*** Block opens ***
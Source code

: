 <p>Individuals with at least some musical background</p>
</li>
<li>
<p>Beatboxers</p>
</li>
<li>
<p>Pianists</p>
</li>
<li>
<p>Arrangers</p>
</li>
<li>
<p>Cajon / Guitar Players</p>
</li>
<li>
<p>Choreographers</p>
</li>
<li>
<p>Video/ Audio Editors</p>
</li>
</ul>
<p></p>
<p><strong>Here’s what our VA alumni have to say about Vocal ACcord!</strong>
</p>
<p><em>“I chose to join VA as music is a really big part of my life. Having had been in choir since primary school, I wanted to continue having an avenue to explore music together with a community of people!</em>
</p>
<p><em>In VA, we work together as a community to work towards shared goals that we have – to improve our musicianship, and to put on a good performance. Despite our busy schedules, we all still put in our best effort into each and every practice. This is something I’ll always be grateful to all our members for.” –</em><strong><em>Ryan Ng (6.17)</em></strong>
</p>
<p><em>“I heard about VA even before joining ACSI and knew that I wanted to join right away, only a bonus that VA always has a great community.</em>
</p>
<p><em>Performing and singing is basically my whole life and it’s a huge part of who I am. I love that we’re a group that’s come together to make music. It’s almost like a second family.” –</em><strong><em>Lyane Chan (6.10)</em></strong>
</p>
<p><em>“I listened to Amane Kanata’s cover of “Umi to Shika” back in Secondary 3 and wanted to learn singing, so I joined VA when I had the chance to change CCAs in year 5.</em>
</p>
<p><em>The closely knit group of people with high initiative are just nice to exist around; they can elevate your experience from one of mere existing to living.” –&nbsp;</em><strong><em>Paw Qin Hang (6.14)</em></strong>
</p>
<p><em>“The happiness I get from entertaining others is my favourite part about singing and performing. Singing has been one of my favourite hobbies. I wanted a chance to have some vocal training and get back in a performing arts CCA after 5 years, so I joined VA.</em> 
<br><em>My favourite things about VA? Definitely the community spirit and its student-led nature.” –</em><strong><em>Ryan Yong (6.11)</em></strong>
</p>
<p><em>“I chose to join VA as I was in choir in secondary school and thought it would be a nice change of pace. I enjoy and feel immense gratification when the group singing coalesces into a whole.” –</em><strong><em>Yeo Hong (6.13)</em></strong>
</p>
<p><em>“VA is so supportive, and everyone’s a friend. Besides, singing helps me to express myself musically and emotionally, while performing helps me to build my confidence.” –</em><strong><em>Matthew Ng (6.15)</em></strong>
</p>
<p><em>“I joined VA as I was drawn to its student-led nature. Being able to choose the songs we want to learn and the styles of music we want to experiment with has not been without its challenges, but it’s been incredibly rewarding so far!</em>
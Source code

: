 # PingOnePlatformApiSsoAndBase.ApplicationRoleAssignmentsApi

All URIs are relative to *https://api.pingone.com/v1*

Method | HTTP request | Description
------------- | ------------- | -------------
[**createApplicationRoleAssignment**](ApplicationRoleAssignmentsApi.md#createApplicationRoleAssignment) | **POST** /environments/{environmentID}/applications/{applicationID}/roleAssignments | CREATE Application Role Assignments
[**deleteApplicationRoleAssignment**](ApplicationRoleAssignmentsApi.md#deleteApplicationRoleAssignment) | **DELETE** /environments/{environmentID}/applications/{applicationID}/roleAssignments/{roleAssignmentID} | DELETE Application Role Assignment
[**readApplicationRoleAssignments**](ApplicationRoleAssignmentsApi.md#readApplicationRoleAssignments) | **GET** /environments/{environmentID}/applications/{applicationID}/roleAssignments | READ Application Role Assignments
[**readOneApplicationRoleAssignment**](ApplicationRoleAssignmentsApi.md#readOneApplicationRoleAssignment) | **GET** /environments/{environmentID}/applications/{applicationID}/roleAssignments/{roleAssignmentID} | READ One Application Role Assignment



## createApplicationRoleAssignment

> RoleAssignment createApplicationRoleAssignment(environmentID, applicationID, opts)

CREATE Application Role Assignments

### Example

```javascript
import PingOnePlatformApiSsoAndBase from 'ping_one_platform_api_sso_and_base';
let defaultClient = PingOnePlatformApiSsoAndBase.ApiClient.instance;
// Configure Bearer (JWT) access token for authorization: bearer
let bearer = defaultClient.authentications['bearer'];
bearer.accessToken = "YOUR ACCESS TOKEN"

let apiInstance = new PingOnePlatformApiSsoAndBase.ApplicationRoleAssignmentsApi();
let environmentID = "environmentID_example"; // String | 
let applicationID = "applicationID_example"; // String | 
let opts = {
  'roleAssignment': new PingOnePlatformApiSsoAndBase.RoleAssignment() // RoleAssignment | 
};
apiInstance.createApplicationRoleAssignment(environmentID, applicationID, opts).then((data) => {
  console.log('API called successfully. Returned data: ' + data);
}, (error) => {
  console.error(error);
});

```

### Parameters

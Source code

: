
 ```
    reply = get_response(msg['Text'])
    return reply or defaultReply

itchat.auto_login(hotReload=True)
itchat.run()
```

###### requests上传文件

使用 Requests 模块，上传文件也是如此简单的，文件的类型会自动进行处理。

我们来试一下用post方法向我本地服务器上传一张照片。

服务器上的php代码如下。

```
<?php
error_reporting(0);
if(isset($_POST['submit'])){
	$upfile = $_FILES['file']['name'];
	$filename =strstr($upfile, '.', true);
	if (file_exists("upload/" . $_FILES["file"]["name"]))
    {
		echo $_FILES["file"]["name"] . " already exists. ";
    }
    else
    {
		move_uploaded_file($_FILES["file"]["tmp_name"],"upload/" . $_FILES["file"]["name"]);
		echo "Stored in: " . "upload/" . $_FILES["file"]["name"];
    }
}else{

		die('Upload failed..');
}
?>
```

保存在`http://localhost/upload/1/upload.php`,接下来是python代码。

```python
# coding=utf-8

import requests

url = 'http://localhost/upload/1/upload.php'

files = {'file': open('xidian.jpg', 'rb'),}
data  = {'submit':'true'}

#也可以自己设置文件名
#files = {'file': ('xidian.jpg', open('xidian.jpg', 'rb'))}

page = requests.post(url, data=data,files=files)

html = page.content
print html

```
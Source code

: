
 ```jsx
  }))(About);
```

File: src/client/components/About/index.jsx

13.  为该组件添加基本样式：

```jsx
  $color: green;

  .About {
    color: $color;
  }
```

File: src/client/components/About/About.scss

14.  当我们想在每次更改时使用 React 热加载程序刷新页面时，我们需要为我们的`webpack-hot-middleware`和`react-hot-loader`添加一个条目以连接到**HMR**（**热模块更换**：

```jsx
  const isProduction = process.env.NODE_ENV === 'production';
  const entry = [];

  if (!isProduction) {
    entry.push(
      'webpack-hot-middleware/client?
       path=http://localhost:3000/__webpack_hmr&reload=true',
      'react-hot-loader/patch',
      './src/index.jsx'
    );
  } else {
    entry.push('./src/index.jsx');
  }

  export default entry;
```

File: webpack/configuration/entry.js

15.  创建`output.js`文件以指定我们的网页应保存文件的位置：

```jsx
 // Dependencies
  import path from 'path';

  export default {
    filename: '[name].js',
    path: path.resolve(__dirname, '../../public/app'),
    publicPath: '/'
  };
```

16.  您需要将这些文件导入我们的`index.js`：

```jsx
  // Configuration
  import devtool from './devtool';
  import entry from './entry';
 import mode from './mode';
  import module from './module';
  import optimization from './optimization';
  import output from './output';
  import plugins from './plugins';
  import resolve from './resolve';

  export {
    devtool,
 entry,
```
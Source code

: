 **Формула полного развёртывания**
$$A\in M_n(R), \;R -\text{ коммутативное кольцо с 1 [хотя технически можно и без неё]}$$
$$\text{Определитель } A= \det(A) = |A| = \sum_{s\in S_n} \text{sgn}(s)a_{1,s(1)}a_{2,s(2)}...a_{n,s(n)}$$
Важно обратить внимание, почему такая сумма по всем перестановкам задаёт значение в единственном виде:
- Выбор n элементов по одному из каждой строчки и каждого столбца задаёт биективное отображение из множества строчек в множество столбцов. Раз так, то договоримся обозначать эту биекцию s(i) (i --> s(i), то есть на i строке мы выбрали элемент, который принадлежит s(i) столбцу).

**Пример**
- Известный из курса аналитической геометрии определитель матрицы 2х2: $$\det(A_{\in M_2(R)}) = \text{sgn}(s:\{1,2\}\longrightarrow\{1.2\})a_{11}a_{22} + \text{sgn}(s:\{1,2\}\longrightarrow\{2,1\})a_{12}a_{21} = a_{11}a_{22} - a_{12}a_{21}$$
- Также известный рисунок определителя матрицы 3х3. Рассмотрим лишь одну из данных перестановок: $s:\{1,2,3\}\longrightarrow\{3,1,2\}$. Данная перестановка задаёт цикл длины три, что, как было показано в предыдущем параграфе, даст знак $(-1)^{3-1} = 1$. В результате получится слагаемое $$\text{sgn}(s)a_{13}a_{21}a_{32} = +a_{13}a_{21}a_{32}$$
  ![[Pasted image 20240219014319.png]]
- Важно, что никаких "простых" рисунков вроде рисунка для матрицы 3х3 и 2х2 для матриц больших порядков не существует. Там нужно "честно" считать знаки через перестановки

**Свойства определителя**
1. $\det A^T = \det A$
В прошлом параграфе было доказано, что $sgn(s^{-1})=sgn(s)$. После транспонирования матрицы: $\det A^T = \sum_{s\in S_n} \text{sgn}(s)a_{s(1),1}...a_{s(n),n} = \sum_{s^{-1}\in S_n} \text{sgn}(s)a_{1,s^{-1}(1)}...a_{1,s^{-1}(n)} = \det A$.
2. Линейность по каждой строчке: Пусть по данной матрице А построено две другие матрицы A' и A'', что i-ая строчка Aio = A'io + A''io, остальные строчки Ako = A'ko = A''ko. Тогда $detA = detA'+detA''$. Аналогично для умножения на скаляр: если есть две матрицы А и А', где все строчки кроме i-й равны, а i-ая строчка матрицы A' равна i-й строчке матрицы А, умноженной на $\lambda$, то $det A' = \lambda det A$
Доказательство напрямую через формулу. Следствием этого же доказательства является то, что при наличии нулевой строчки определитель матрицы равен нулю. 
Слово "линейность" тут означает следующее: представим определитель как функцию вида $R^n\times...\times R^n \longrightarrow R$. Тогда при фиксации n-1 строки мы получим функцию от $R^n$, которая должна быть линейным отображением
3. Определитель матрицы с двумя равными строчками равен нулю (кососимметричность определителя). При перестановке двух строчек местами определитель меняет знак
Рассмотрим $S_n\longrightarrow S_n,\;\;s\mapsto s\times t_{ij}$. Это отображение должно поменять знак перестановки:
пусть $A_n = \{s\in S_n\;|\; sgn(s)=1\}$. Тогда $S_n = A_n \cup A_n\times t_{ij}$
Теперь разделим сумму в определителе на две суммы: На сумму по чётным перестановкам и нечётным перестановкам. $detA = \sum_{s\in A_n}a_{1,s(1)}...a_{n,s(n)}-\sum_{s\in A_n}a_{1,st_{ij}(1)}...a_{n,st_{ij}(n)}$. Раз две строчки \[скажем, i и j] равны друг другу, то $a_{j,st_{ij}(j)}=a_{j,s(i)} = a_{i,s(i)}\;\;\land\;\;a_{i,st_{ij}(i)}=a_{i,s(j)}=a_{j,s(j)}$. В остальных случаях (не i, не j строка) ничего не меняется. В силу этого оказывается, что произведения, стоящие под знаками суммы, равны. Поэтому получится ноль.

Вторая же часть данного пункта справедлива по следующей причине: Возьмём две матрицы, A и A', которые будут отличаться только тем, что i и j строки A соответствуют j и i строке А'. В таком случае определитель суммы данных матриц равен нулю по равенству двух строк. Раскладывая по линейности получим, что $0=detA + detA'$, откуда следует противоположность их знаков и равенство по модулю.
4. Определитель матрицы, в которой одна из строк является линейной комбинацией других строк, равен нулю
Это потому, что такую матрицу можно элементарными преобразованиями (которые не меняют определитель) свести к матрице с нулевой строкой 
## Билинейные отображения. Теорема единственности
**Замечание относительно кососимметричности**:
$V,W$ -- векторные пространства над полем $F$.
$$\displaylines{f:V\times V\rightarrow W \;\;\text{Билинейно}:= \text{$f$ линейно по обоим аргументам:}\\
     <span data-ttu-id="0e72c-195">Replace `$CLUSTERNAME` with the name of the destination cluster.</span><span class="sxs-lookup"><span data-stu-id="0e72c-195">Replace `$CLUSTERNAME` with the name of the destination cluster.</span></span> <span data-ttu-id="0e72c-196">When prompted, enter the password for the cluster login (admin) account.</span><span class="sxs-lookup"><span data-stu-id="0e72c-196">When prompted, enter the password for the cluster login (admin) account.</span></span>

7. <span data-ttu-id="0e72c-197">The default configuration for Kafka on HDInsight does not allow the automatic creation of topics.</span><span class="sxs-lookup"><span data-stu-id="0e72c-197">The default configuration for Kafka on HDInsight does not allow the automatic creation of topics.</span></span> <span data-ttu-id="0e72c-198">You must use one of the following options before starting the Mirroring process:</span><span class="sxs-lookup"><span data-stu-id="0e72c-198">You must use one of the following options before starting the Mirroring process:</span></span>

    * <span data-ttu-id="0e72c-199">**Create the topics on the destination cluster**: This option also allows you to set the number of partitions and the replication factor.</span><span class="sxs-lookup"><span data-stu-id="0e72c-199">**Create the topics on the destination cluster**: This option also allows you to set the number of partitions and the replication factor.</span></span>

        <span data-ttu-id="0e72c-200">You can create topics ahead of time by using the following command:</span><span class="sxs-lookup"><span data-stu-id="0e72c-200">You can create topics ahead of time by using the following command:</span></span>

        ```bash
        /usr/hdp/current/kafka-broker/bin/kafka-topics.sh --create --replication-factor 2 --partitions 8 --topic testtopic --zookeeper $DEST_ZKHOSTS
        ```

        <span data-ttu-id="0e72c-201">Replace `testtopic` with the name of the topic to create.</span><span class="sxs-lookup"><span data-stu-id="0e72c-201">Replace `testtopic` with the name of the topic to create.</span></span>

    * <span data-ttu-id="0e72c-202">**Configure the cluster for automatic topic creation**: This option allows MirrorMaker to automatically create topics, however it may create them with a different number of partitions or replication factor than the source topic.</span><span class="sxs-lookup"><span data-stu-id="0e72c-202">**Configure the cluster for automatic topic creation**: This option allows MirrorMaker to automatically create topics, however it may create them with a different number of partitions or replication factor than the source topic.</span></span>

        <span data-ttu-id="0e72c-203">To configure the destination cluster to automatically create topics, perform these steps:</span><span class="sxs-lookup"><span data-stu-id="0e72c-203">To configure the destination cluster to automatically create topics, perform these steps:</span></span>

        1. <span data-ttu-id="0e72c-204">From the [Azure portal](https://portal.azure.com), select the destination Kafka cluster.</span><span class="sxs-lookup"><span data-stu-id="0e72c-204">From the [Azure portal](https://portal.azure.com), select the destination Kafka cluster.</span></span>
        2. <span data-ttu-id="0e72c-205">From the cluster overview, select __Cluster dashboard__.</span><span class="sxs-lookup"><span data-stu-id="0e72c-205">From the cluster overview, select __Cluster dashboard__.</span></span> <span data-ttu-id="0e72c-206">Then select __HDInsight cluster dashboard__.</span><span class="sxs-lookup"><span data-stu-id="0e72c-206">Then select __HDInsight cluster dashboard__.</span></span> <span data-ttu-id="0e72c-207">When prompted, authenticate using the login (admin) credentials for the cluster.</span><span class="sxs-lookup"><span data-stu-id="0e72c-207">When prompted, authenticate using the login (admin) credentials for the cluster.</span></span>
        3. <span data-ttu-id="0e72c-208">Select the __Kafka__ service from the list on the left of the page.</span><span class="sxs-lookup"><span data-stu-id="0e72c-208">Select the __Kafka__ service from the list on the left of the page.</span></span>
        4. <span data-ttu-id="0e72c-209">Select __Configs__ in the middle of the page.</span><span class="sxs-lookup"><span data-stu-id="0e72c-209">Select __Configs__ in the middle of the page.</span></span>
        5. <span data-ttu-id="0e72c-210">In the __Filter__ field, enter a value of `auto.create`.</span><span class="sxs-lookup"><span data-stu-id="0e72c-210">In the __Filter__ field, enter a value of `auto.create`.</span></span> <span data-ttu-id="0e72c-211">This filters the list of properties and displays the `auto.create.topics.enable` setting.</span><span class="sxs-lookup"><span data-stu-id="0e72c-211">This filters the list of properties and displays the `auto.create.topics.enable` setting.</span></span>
*** Block closes ***
In the listing above, locate the line containing "for the cluster.</span></span>" and the line containing "left of the page.</span></span>". Extract those two lines and every line between them, exactly as written, and only those.

- RESPONSE FOR THIS EXERCISE -
        2. <span data-ttu-id="0e72c-205">From the cluster overview, select __Cluster dashboard__.</span><span class="sxs-lookup"><span data-stu-id="0e72c-205">From the cluster overview, select __Cluster dashboard__.</span></span> <span data-ttu-id="0e72c-206">Then select __HDInsight cluster dashboard__.</span><span class="sxs-lookup"><span data-stu-id="0e72c-206">Then select __HDInsight cluster dashboard__.</span></span> <span data-ttu-id="0e72c-207">When prompted, authenticate using the login (admin) credentials for the cluster.</span><span class="sxs-lookup"><span data-stu-id="0e72c-207">When prompted, authenticate using the login (admin) credentials for the cluster.</span></span>
        3. <span data-ttu-id="0e72c-208">Select the __Kafka__ service from the list on the left of the page.</span><span class="sxs-lookup"><span data-stu-id="0e72c-208">Select the __Kafka__ service from the list on the left of the page.</span></span>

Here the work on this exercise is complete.